Applying human-centered design processes to build successful teams
February 25, 2019
This post is republished from Into Practice, a biweekly communication of Harvard’s Office of the Vice Provost for Advances in Learning
Bethanne Altringer, Senior Preceptor in Innovation and Design and Director of the Desirability Lab, uses personalized approaches to students’ learning in courses like The Innovator’s Practice: Finding, Building and Leading Good Ideas with Others and Design Survivor: Experiential Lessons in Designing for Desirability, focusing on individual-level growth that leads to team effectiveness by grading both process and product.
The benefits: Altringer’s research shows that “an important differentiator of success and failure is interpersonal relationships on teams.” Her targeted approach to building relational effectiveness creates longer-lasting impact than giving feedback to teams or the whole class. By grading both process and product, she teaches students “to recognize and consistently work on their own skill gaps over time,” so that they learn “adaptability, in a domain-specific way.”
The challenges: Students don’t always see how important relationships are to product success: “our students aren’t going to sign up for a class on interpersonal relationships, so this is a product design class but at least half of it is about the relationship building.” In addition, having individualized feedback conversations can be time-consuming, and emotionally taxing if students become defensive: “I tell them, the stakes are very low for this conversation; try to work on this before the stakes are really high, like in your start-up or new job.”

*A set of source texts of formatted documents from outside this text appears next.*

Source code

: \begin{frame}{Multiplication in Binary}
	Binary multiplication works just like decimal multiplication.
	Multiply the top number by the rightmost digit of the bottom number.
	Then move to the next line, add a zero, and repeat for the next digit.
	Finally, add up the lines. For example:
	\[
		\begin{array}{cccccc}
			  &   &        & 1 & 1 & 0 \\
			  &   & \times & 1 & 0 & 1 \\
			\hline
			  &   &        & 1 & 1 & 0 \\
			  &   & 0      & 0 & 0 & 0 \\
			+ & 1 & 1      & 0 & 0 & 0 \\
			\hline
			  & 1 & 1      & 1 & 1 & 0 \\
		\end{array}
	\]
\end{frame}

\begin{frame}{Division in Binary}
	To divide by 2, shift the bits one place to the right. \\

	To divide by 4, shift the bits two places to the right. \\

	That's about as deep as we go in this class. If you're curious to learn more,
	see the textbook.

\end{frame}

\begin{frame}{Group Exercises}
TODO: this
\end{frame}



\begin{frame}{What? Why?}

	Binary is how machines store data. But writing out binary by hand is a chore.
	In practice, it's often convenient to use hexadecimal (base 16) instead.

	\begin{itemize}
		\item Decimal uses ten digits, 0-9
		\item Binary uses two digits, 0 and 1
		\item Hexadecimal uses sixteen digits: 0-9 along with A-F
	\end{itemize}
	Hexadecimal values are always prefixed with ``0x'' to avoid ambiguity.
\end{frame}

Takeaways and best practices
- Cultivate student choice but within a structure. Altringer creates project teams based on students’ survey responses, aiming to “minimize reliance on friend groups or popularity, and maximize for diverse skills and mutual core interests.” Additionally, students identify specific skill gaps they want to address, choosing relevant readings from a curated list: “this recognizes that we’re all sort of broken in different ways—we all have something to work on.” Throughout the course, students submit reflections on their discoveries.
- Identify and optimize factors of success. Altringer optimizes three out of the many variables shaping the success of a design product: time, resources, and motivation. She views the course “as a motivational system where I’m trying to keep engagement as high as possible for all students and help them move efficiently through conflict.”
- Build feedback on data, not hunches. Altringer synthesizes multiple sources to shape her individualized guidance, including a student’s written reflections and behavior in class, as well as peer feedback from team members. By contrast, in the past Altringer found class or team-level feedback “was very hunch-based and wasn’t going to help those who needed it most.” Even if both she and the students might prefer to avoid these sometimes difficult conversations, “if it’s data-driven, we can both get through it.”
Bottom line: “These classes aren’t only focused on top design students; they’re an attempt at personalized education that enables all students to learn, connecting with each of them at different starting levels, and grading them based on the degree to which they’ve managed to improve.”